On if it's surprising how much the Bears have changed since Super Bowl XLI:
"The Chicago media asked me that and it really doesn't look like it's that much different to me. I look at our team and we have guys that aren't here from that Super Bowl game, too. I think that's just football in this decade, that you're not going to have the same guys every year. What they do is exactly the same. I think they way they're coached is the same, their philosophy, so looking at it, to me, it didn't look that much different."
On if he has different expectations from the Bears:
"I think it'll be similar. I've coached against (Bears Offensive Coordinator) Ron Turner when I was at Minnesota in 1992 and he was the offensive coordinator with the Bears. It's the same format and the same style of plays, the same execution level. I'm sure he looks at the defense the same way and says, ‘This is the same defense I was coaching against in 1992.' I think it's going to be one of those execution games, which the Super Bowl ended up coming down to. We made a couple of mistakes and we were able to rebound from it. They made, I'm sure what they would consider a couple of mistakes — a blown coverage that gave us a touchdown and a return for a touchdown — and they weren't able to recover from it."

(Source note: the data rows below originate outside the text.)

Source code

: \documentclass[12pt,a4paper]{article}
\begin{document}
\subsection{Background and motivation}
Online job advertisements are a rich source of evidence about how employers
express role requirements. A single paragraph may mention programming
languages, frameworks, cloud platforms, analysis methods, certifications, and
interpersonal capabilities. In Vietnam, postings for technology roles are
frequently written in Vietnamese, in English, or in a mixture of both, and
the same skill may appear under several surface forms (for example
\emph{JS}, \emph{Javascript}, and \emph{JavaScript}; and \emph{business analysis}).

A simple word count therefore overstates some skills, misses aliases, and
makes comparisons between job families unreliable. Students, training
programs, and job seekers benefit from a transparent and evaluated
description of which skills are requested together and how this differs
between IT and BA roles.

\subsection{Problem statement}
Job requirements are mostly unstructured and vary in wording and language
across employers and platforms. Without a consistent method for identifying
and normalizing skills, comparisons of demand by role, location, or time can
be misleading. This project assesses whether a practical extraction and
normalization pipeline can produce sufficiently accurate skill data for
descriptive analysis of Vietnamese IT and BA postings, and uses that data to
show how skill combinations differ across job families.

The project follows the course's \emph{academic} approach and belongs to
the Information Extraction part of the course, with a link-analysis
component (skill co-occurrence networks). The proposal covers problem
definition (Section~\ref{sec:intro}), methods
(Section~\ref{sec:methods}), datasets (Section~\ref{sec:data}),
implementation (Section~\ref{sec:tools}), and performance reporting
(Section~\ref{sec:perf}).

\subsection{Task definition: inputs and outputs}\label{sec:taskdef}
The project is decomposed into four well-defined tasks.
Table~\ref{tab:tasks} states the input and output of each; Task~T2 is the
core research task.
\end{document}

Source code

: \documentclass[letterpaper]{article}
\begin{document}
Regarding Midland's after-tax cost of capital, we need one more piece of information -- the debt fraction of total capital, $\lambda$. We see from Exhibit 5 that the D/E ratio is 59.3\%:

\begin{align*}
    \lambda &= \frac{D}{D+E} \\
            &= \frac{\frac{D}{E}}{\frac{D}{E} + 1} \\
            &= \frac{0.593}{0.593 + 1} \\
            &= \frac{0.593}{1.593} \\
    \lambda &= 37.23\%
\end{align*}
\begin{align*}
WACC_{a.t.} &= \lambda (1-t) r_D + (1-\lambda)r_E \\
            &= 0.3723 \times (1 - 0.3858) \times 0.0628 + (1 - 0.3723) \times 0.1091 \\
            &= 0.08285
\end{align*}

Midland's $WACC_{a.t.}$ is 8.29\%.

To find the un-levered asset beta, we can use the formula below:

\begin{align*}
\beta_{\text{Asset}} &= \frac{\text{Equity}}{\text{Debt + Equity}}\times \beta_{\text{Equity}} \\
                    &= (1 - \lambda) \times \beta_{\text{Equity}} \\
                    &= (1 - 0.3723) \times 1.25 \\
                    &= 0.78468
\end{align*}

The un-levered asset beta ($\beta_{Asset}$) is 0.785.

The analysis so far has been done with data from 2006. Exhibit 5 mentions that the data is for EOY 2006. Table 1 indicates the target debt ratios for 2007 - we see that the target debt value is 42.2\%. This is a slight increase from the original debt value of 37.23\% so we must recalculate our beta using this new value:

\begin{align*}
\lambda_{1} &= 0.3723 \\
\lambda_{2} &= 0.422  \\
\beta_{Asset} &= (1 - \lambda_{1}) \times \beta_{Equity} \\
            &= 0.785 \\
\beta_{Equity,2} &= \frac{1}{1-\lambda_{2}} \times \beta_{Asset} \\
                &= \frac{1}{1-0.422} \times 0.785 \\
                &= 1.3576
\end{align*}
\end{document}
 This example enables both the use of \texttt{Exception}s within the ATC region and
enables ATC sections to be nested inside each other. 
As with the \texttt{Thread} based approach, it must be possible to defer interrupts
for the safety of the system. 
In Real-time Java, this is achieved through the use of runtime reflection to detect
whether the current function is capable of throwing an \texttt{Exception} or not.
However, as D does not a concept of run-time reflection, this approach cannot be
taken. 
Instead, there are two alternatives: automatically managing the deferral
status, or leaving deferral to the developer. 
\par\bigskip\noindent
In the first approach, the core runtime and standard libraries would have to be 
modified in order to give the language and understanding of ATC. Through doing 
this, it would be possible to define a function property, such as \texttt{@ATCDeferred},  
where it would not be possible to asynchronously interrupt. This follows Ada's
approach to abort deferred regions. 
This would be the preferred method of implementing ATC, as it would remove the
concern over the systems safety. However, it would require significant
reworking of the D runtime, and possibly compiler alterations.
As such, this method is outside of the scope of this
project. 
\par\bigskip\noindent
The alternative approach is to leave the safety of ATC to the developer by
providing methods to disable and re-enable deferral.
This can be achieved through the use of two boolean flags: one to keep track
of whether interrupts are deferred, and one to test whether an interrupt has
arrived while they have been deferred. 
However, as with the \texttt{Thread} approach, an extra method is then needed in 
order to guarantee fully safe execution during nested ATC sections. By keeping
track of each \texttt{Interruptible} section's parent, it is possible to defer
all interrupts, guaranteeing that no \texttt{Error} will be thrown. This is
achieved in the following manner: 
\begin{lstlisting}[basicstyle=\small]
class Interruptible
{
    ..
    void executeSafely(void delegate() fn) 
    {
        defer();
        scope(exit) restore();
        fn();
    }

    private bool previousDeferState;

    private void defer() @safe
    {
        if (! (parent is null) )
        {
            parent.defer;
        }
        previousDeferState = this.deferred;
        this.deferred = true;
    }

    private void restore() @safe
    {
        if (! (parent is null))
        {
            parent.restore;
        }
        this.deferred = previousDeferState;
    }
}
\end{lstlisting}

On if he expects a rookie center to respond Sunday night:
"I think it's what the expectations are. For us, we've pretty much had rookies starting every year somewhere. Usually if you expect them to do a good job, I think they usually do. We're not going to really change anything. We had (RB) Joseph Addai playing a lot for us and playing a big role his rookie year. We've had other situations that way. Booger McFarland got hurt last year and (DT) Ed Johnson started and played and played pretty well. We didn't really change anything or do anything different. You just have to have confidence in your guys. That's why you have 53-man teams, and whoever the center is will do a good job."
On what this year feels like after being defending Super Bowl champions last season:"This year, it feels a little more normal. (Last year) you had the Thursday-night opener, every place you go you're talked about as defending champions, you're playing a schedule that's a little bit different, they have you on national TV a little bit more. This year, for us, training camp was normal, and other than everybody trying to find out where Peyton was and how he was doing, it really was pretty much a normal camp for us. I think, in that regard, it is nicer for us just to be able to play."
On if he feels any urgency to win the Super Bowl this year:
"I think we always look at it every year that we have a shot to win it. That's our goal coming in every year. For us, really from 2002 to this year, has never been any different. We have certainly not felt like ‘Well, if we don't win it this year, we have to re-tool the team and start all over.' We've never taken that approach, so every year has pretty much been the same for us."
On if Indianapolis hosting the Super Bowl in 2012 is a motivator for him to stay with the Colts until then:
"2012? I would love that. I would love to have a shot. Hopefully I can make it that long, but it's way, way too far out to think. I think it's going to be great for our city and hopefully I am still here and enjoying it. At the end of this year, I'll make a decision and at the end of the next year make a decision. I wouldn't factor that in to what's going to happen in 2012."
On if the Colts have a realistic chance to play in the Super Bowl in 2012:
"I think so. That's our goal. We want to be a team that's there for a long period of time. I know that's the way (team president) Bill (Polian) and (Owner and CEO) Jim (Irsay) think and the way they operate. That's definitely a goal, not only to be there at that one, but at a couple more before that."